Not all our scars are visible upon the body.











Tuesday, October 28, 2014

The $8 Movie Theater

Suddenly, I go to the movies again.

You would think that anybody who likes going to the movies would go all the time, living in Manhattan.  But the only time I ever went to the movies on a regular basis, during my last decade of living in NYC, was during the summers when I would be in a tiny Adirondack town whose restored Art Deco theater had one show a night at 8:00 p.m., and the movie changed every Friday.  What was so great about that theater?  Well - it was charming.  It looked like the movies looked when I was a kid.  And the movie started on time.  And people shut up during the movie and actually watched the movie.  And - the icing on the cake - they only charged $7.00 per ticket.

That was one of the problems with New York movies.  Sure - we got everything first, and we got the little oddball indie films that didn't open everywhere, and that was nice.  But it was ten dollars more to go to the movies in Manhattan than it was to go to the movies upstate. If I was going to pay $17 a ticket, I had to know for a fact that I was going to love that movie.  I was not about to take a chance on something that might prove mediocre.  I didn't want to walk out feeling ripped off.  And, far too often, the movie was over and I walked out of the big AMC near Lincoln Center wishing I'd saved my money.

Oh, there were some films that were good.  Almost good enough to be worth $17.  But would I have enjoyed seeing Daniel Radcliffe play Allen Ginsberg in Kill Your Darlings a lot more if the ticket had cost ten bucks instead of seventeen?  You betcha.

So it was an unexpected bonus when I moved to Rockland County and found there is a small indie cinema chain, Bow Tie Cinemas, that is run on the order of the art movie house a few blocks south of the Lincoln Center AMC behemoth, and that Bow Tie Cinemas charges only $8 for an adult ticket - in fact, it's $7 if you're in before 6:00 p.m., and $6 all day long on Tuesdays.

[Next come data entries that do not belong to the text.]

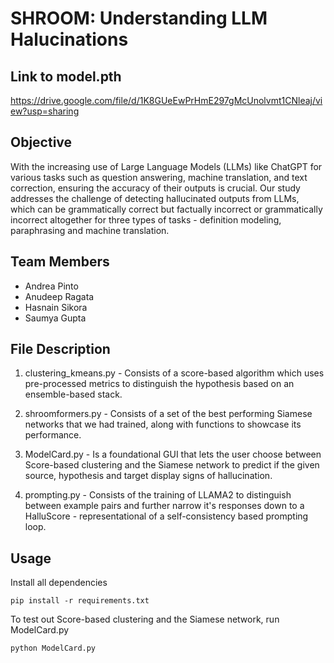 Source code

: # SHROOM: Understanding LLM Halucinations


## Link to model.pth 
https://drive.google.com/file/d/1K8GUeEwPrHmE297gMcUnolvmt1CNleaj/view?usp=sharing

## Objective 
With the increasing use of Large Language Models
(LLMs) like ChatGPT for various tasks such as question
answering, machine translation, and text correction, ensuring
the accuracy of their outputs is crucial. Our study addresses
the challenge of detecting hallucinated outputs from LLMs,
which can be grammatically correct but factually incorrect or
grammatically incorrect altogether for three types of tasks -
definition modeling, paraphrasing and machine translation. 

## Team Members
 - Andrea Pinto 
 - Anudeep Ragata
 - Hasnain Sikora
 - Saumya Gupta

 ## File Description 

 1. clustering_kmeans.py - Consists of a score-based algorithm which uses pre-processed metrics to distinguish the hypothesis based on an ensemble-based stack.

 2. shroomformers.py - Consists of a set of the best performing Siamese networks that we had trained, along with functions to showcase its performance.

 3. ModelCard.py - Is a foundational GUI that lets the user choose between Score-based clustering and the Siamese network to predict if the given source, hypothesis and target display signs of hallucination.

 4. prompting.py - Consists of the training of LLAMA2 to distinguish between example pairs and further narrow it's responses down to a HalluScore - representational of a self-consistency based prompting loop.

 ## Usage

Install all dependencies

<code>pip install -r requirements.txt</code>

To test out Score-based clustering and the Siamese network, run ModelCard.py

<code>python ModelCard.py</code>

And I started going to the movies.  Because at these prices, I wasn't worried about making a mistake.  And, to my joy, the features are a mix. There are some blockbuster commercial pictures (my son and I sat through Dawn of the Planet of the Apes rolling our eyes and muttering "I can't believe how bad this is"), some indie offerings (Belle, which I'd seen and liked at the small Lincoln Square theater before we moved showed up here, and I wished I had waited and saved myself nine dollars), a couple of things for kids, a drama or two - there are six screens, so there is generally at least one thing I'll take a chance on seeing every week.

So far, I have seen and enjoyed Chef, The Last of Robin Hood, The Hundred-Foot Journey, St. Vincent, and that Woody Allen thing with the seances and the scenery and Colin Firth playing Woody.  I walked out of The Trip to Italy because I found it excruciatingly dull and talky.  And you know what?  It felt wonderful not to have to sit there through the whole thing, gritting my teeth and inwardly bemoaning the fact that I had just thrown seventeen dollars out the window.  No hard feelings.  No regrets.  It just wasn't my thing. So I left, feeling good about leaving.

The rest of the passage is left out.